Demand for volume over quality.  When any worker – professional or tradesman – is tasked to work harder and longer, quality and morale suffer.  This is a mathematical truth.  Ask your doctor how this feels.  As a courtesy, bring alone some antacids as your doctor will surely need some soothing.

Trapped in the coding and billing labyrinth.  I don’t have the space here to detail the complexity involved in deciding what fee to charge each patient.  Many physicians tend to undercharge to avoid being cited and then audited for overcharging.  But we are often called upon to address billing and coding issues which are often beyond our knowledge and siphons away time from actual patient care.


Burned out physicians are looking for a way out.

Insurance company denials for recommended diagnostic testing and medicines.  Yes, there is an appeals process which would drain the strength from a seasoned Navy SEAL warrior.  Recently, I called the Appeals Line to advocate for a patient and hung up after 1 hour and 45 minutes.  Was I too impatient?   Should I have hung on just a little longer?

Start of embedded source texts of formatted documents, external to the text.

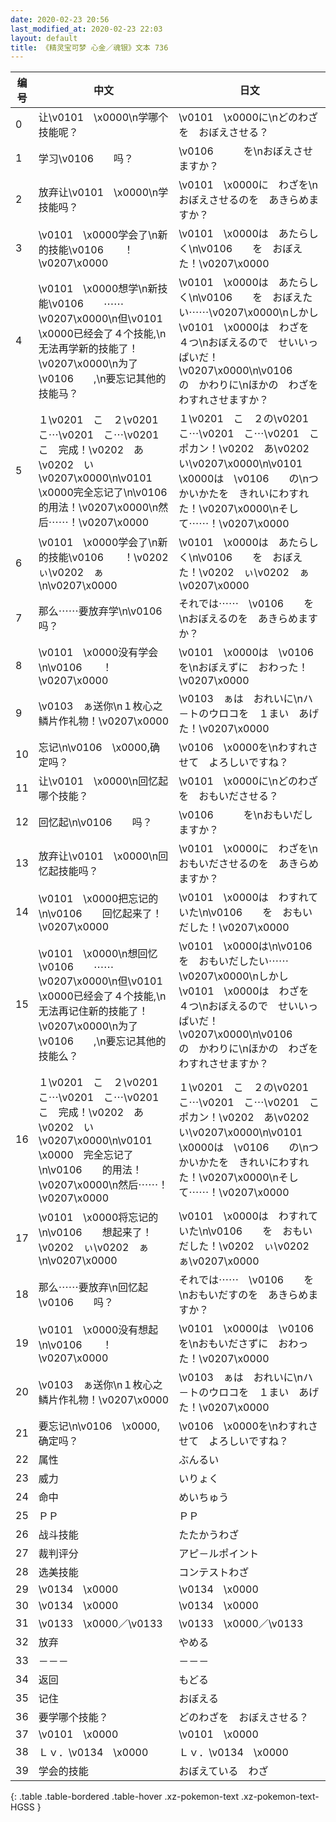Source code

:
 ```yaml
---
date: 2020-02-23 20:56
last_modified_at: 2020-02-23 22:03
layout: default
title: 《精灵宝可梦 心金／魂银》文本 736
---
```

| 编号 | 中文 | 日文 |
| ---- | ---- | ---- |
| 0 | 让\v0101　\x0000\n学哪个技能呢？ | \v0101　\x0000に\nどのわざを　おぼえさせる？ |
| 1 | 学习\v0106　　吗？ | \v0106　　　を\nおぼえさせますか？ |
| 2 | 放弃让\v0101　\x0000\n学技能吗？ | \v0101　\x0000に　わざを\nおぼえさせるのを　あきらめますか？ |
| 3 | \v0101　\x0000学会了\n新的技能\v0106　　！\v0207\x0000 | \v0101　\x0000は　あたらしく\n\v0106　　を　おぼえた！\v0207\x0000 |
| 4 | \v0101　\x0000想学\n新技能\v0106　　⋯⋯\v0207\x0000\n但\v0101　\x0000已经会了４个技能,\n无法再学新的技能了！\v0207\x0000\n为了\v0106　　,\n要忘记其他的技能马？ | \v0101　\x0000は　あたらしく\n\v0106　　を　おぼえたい⋯⋯\v0207\x0000\nしかし　\v0101　\x0000は　わざを　４つ\nおぼえるので　せいいっぱいだ！\v0207\x0000\n\v0106　　の　かわりに\nほかの　わざを　わすれさせますか？ |
| 5 | １\v0201　こ　２\v0201　こ⋯\v0201　こ⋯\v0201　こ　完成！\v0202　あ\v0202　い\v0207\x0000\n\v0101　\x0000完全忘记了\n\v0106　　的用法！\v0207\x0000\n然后⋯⋯！\v0207\x0000 | １\v0201　こ　２の\v0201　こ⋯\v0201　こ⋯\v0201　こ　ポカン！\v0202　あ\v0202　い\v0207\x0000\n\v0101　\x0000は　\v0106　　の\nつかいかたを　きれいにわすれた！\v0207\x0000\nそして⋯⋯！\v0207\x0000 |
| 6 | \v0101　\x0000学会了\n新的技能\v0106　　！\v0202　ぃ\v0202　ぁ\n\v0207\x0000 | \v0101　\x0000は　あたらしく\n\v0106　　を　おぼえた！\v0202　ぃ\v0202　ぁ\v0207\x0000 |
| 7 | 那么⋯⋯要放弃学\n\v0106　　吗？ | それでは⋯⋯　\v0106　　を\nおぼえるのを　あきらめますか？ |
| 8 | \v0101　\x0000没有学会\n\v0106　　！\v0207\x0000 | \v0101　\x0000は　\v0106　　を\nおぼえずに　おわった！\v0207\x0000 |
| 9 | \v0103　ぁ送你\n１枚心之鳞片作礼物！\v0207\x0000 | \v0103　ぁは　おれいに\nハ－トのウロコを　１まい　あげた！\v0207\x0000 |
| 10 | 忘记\n\v0106　\x0000,确定吗？ | \v0106　\x0000を\nわすれさせて　よろしいですね？ |
| 11 | 让\v0101　\x0000\n回忆起哪个技能？ | \v0101　\x0000に\nどのわざを　おもいださせる？ |
| 12 | 回忆起\n\v0106　　吗？ | \v0106　　　を\nおもいだしますか？ |
| 13 | 放弃让\v0101　\x0000\n回忆起技能吗？ | \v0101　\x0000に　わざを\nおもいださせるのを　あきらめますか？ |
| 14 | \v0101　\x0000把忘记的\n\v0106　　回忆起来了！\v0207\x0000 | \v0101　\x0000は　わすれていた\n\v0106　　を　おもいだした！\v0207\x0000 |
| 15 | \v0101　\x0000\n想回忆\v0106　　⋯⋯\v0207\x0000\n但\v0101　\x0000已经会了４个技能,\n无法再记住新的技能了！\v0207\x0000\n为了\v0106　　,\n要忘记其他的技能么？ | \v0101　\x0000は\n\v0106　　を　おもいだしたい⋯⋯\v0207\x0000\nしかし　\v0101　\x0000は　わざを　４つ\nおぼえるので　せいいっぱいだ！\v0207\x0000\n\v0106　　の　かわりに\nほかの　わざを　わすれさせますか？ |
| 16 | １\v0201　こ　２\v0201　こ⋯\v0201　こ⋯\v0201　こ　完成！\v0202　あ\v0202　い\v0207\x0000\n\v0101　\x0000　完全忘记了\n\v0106　　的用法！\v0207\x0000\n然后⋯⋯！\v0207\x0000 | １\v0201　こ　２の\v0201　こ⋯\v0201　こ⋯\v0201　こ　ポカン！\v0202　あ\v0202　い\v0207\x0000\n\v0101　\x0000は　\v0106　　の\nつかいかたを　きれいにわすれた！\v0207\x0000\nそして⋯⋯！\v0207\x0000 |
| 17 | \v0101　\x0000将忘记的\n\v0106　　想起来了！\v0202　ぃ\v0202　ぁ\n\v0207\x0000 | \v0101　\x0000は　わすれていた\n\v0106　　を　おもいだした！\v0202　ぃ\v0202　ぁ\v0207\x0000 |
| 18 | 那么⋯⋯要放弃\n回忆起\v0106　　吗？ | それでは⋯⋯　\v0106　　を\nおもいだすのを　あきらめますか？ |
| 19 | \v0101　\x0000没有想起\n\v0106　　！\v0207\x0000 | \v0101　\x0000は　\v0106　　を\nおもいださずに　おわった！\v0207\x0000 |
| 20 | \v0103　ぁ送你\n１枚心之鳞片作礼物！\v0207\x0000 | \v0103　ぁは　おれいに\nハ－トのウロコを　１まい　あげた！\v0207\x0000 |
| 21 | 要忘记\n\v0106　\x0000,确定吗？ | \v0106　\x0000を\nわすれさせて　よろしいですね？ |
| 22 | 属性 | ぶんるい |
| 23 | 威力 | いりょく |
| 24 | 命中 | めいちゅう |
| 25 | ＰＰ | ＰＰ |
| 26 | 战斗技能 | たたかうわざ |
| 27 | 裁判评分 | アピ－ルポイント |
| 28 | 选美技能 | コンテストわざ |
| 29 | \v0134　\x0000 | \v0134　\x0000 |
| 30 | \v0134　\x0000 | \v0134　\x0000 |
| 31 | \v0133　\x0000／\v0133　　 | \v0133　\x0000／\v0133　　 |
| 32 | 放弃 | やめる |
| 33 | －－－ | －－－ |
| 34 | 返回 | もどる |
| 35 | 记住 | おぼえる |
| 36 | 要学哪个技能？ | どのわざを　おぼえさせる？ |
| 37 | \v0101　\x0000 | \v0101　\x0000 |
| 38 | Ｌｖ．\v0134　\x0000 | Ｌｖ．\v0134　\x0000 |
| 39 | 学会的技能 | おぼえている　わざ |
{: .table .table-bordered .table-hover .xz-pokemon-text .xz-pokemon-text-HGSS }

Administrative torture.  Physicians incinerate many hours each week sorting through e-mails, forms and paperwork, participating in various meetings of questionable value, adjusting to ever changing policies and rules, staying current with compliance requirements, responding to a high volume of patients who contact us each day electronically and enduring periodic upgrades to the EMR.  Is there any way to prune this wildly overgrown tree?

Frustrated patients.  Consumers of medical care have their own legitimate gripes against the medical system.  And many of them are also sick.  Understandably, their justifiable anger and exasperation can adversely affect relationships with their caregivers.  This reality certainly erodes doctors’ professional satisfaction.

The de-professionalization of the medical profession.  This has become widespread as more physicians have become employees.  Physician autonomy is largely non-existent. Physicians’ schedules, time-off requests, staff hiring and work grievances are often subject to the authority of others who are not medical professionals.  If you don’t treat folks as professionals, do you expect that they will feel and act professionally?

In a future post, I’ll offer some ideas on how we might douse the burnout fire.